All the data must be output exactly as given.

*** Information Section Begins ***

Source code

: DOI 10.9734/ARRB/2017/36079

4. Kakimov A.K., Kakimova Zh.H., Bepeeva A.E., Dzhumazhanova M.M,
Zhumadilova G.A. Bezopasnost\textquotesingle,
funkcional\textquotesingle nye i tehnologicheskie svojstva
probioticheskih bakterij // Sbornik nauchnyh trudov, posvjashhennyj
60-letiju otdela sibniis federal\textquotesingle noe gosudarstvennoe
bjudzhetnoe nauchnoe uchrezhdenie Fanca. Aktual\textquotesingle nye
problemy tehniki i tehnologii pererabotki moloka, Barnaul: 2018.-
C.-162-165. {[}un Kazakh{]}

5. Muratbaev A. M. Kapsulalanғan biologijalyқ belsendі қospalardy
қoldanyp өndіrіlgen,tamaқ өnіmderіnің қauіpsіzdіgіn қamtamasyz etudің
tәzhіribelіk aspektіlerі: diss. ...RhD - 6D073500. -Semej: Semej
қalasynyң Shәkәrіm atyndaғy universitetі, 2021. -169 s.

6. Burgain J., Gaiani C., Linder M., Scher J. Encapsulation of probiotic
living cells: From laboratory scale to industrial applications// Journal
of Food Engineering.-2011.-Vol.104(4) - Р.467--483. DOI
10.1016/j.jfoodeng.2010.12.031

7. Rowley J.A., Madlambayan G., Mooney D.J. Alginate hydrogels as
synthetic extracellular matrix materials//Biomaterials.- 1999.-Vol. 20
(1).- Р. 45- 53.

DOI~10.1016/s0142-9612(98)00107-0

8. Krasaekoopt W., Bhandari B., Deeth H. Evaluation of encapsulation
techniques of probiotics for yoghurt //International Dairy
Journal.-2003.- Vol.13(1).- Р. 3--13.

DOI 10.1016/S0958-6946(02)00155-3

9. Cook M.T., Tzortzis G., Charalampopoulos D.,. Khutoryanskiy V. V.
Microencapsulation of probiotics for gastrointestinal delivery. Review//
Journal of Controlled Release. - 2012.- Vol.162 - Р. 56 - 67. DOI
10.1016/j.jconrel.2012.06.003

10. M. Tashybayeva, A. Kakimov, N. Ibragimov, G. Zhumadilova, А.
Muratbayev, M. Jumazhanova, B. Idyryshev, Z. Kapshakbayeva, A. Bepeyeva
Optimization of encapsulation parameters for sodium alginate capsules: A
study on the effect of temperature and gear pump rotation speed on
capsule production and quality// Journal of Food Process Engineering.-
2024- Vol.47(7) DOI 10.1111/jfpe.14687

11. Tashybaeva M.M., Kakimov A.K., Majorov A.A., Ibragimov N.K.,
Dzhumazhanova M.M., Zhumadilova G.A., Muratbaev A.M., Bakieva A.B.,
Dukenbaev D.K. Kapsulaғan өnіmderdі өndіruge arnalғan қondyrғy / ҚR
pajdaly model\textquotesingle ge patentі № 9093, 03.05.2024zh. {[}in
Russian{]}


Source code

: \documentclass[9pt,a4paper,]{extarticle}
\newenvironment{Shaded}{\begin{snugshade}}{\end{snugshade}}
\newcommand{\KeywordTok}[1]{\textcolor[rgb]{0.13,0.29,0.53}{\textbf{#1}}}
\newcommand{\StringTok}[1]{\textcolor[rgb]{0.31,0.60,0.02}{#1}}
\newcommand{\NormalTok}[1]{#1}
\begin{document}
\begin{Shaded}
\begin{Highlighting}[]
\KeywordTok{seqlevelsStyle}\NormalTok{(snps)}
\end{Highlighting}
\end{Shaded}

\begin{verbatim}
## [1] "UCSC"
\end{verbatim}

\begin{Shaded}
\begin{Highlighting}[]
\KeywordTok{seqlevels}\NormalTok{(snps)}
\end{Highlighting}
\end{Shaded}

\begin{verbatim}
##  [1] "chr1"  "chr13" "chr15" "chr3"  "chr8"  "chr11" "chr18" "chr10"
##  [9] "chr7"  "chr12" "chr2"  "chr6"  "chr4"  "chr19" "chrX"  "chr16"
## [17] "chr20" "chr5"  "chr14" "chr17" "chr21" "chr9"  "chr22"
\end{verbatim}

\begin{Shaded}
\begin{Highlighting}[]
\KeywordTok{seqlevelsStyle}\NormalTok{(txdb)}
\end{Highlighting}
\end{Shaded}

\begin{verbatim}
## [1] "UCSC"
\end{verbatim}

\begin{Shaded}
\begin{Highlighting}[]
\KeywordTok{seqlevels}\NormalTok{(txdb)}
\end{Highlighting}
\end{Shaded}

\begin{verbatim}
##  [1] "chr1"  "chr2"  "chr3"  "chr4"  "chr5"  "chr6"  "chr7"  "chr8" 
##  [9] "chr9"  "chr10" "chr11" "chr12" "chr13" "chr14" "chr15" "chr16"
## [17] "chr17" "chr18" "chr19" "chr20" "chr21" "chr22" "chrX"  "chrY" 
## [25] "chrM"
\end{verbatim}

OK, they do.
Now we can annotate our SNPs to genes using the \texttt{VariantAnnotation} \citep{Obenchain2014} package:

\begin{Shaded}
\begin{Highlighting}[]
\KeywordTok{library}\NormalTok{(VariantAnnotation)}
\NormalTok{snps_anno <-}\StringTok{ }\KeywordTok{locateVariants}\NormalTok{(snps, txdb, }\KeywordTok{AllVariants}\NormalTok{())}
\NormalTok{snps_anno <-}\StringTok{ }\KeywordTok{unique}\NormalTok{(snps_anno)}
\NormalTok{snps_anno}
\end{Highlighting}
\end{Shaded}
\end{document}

*** Information Section Ends ***

• [Answer for this exercise]
Source code

: DOI 10.9734/ARRB/2017/36079

4. Kakimov A.K., Kakimova Zh.H., Bepeeva A.E., Dzhumazhanova M.M,
Zhumadilova G.A. Bezopasnost\textquotesingle,
funkcional\textquotesingle nye i tehnologicheskie svojstva
probioticheskih bakterij // Sbornik nauchnyh trudov, posvjashhennyj
60-letiju otdela sibniis federal\textquotesingle noe gosudarstvennoe
bjudzhetnoe nauchnoe uchrezhdenie Fanca. Aktual\textquotesingle nye
problemy tehniki i tehnologii pererabotki moloka, Barnaul: 2018.-
C.-162-165. {[}un Kazakh{]}

5. Muratbaev A. M. Kapsulalanғan biologijalyқ belsendі қospalardy
қoldanyp өndіrіlgen,tamaқ өnіmderіnің қauіpsіzdіgіn қamtamasyz etudің
tәzhіribelіk aspektіlerі: diss. ...RhD - 6D073500. -Semej: Semej
қalasynyң Shәkәrіm atyndaғy universitetі, 2021. -169 s.

6. Burgain J., Gaiani C., Linder M., Scher J. Encapsulation of probiotic
living cells: From laboratory scale to industrial applications// Journal
of Food Engineering.-2011.-Vol.104(4) - Р.467--483. DOI
10.1016/j.jfoodeng.2010.12.031

7. Rowley J.A., Madlambayan G., Mooney D.J. Alginate hydrogels as
synthetic extracellular matrix materials//Biomaterials.- 1999.-Vol. 20
(1).- Р. 45- 53.

DOI~10.1016/s0142-9612(98)00107-0

8. Krasaekoopt W., Bhandari B., Deeth H. Evaluation of encapsulation
techniques of probiotics for yoghurt //International Dairy
Journal.-2003.- Vol.13(1).- Р. 3--13.

DOI 10.1016/S0958-6946(02)00155-3

9. Cook M.T., Tzortzis G., Charalampopoulos D.,. Khutoryanskiy V. V.
Microencapsulation of probiotics for gastrointestinal delivery. Review//
Journal of Controlled Release. - 2012.- Vol.162 - Р. 56 - 67. DOI
10.1016/j.jconrel.2012.06.003

10. M. Tashybayeva, A. Kakimov, N. Ibragimov, G. Zhumadilova, А.
Muratbayev, M. Jumazhanova, B. Idyryshev, Z. Kapshakbayeva, A. Bepeyeva
Optimization of encapsulation parameters for sodium alginate capsules: A
study on the effect of temperature and gear pump rotation speed on
capsule production and quality// Journal of Food Process Engineering.-
2024- Vol.47(7) DOI 10.1111/jfpe.14687

11. Tashybaeva M.M., Kakimov A.K., Majorov A.A., Ibragimov N.K.,
Dzhumazhanova M.M., Zhumadilova G.A., Muratbaev A.M., Bakieva A.B.,
Dukenbaev D.K. Kapsulaғan өnіmderdі өndіruge arnalғan қondyrғy / ҚR
pajdaly model\textquotesingle ge patentі № 9093, 03.05.2024zh. {[}in
Russian{]}


Source code

: \documentclass[9pt,a4paper,]{extarticle}
\newenvironment{Shaded}{\begin{snugshade}}{\end{snugshade}}
\newcommand{\KeywordTok}[1]{\textcolor[rgb]{0.13,0.29,0.53}{\textbf{#1}}}
\newcommand{\StringTok}[1]{\textcolor[rgb]{0.31,0.60,0.02}{#1}}
\newcommand{\NormalTok}[1]{#1}
\begin{document}
\begin{Shaded}
\begin{Highlighting}[]
\KeywordTok{seqlevelsStyle}\NormalTok{(snps)}
\end{Highlighting}
\end{Shaded}

\begin{verbatim}
## [1] "UCSC"
\end{verbatim}

\begin{Shaded}
\begin{Highlighting}[]
\KeywordTok{seqlevels}\NormalTok{(snps)}
\end{Highlighting}
\end{Shaded}

\begin{verbatim}
##  [1] "chr1"  "chr13" "chr15" "chr3"  "chr8"  "chr11" "chr18" "chr10"
##  [9] "chr7"  "chr12" "chr2"  "chr6"  "chr4"  "chr19" "chrX"  "chr16"
## [17] "chr20" "chr5"  "chr14" "chr17" "chr21" "chr9"  "chr22"
\end{verbatim}

\begin{Shaded}
\begin{Highlighting}[]
\KeywordTok{seqlevelsStyle}\NormalTok{(txdb)}
\end{Highlighting}
\end{Shaded}

\begin{verbatim}
## [1] "UCSC"
\end{verbatim}

\begin{Shaded}
\begin{Highlighting}[]
\KeywordTok{seqlevels}\NormalTok{(txdb)}
\end{Highlighting}
\end{Shaded}

\begin{verbatim}
##  [1] "chr1"  "chr2"  "chr3"  "chr4"  "chr5"  "chr6"  "chr7"  "chr8" 
##  [9] "chr9"  "chr10" "chr11" "chr12" "chr13" "chr14" "chr15" "chr16"
## [17] "chr17" "chr18" "chr19" "chr20" "chr21" "chr22" "chrX"  "chrY" 
## [25] "chrM"
\end{verbatim}

OK, they do.
Now we can annotate our SNPs to genes using the \texttt{VariantAnnotation} \citep{Obenchain2014} package:

\begin{Shaded}
\begin{Highlighting}[]
\KeywordTok{library}\NormalTok{(VariantAnnotation)}
\NormalTok{snps_anno <-}\StringTok{ }\KeywordTok{locateVariants}\NormalTok{(snps, txdb, }\KeywordTok{AllVariants}\NormalTok{())}
\NormalTok{snps_anno <-}\StringTok{ }\KeywordTok{unique}\NormalTok{(snps_anno)}
\NormalTok{snps_anno}
\end{Highlighting}
\end{Shaded}
\end{document}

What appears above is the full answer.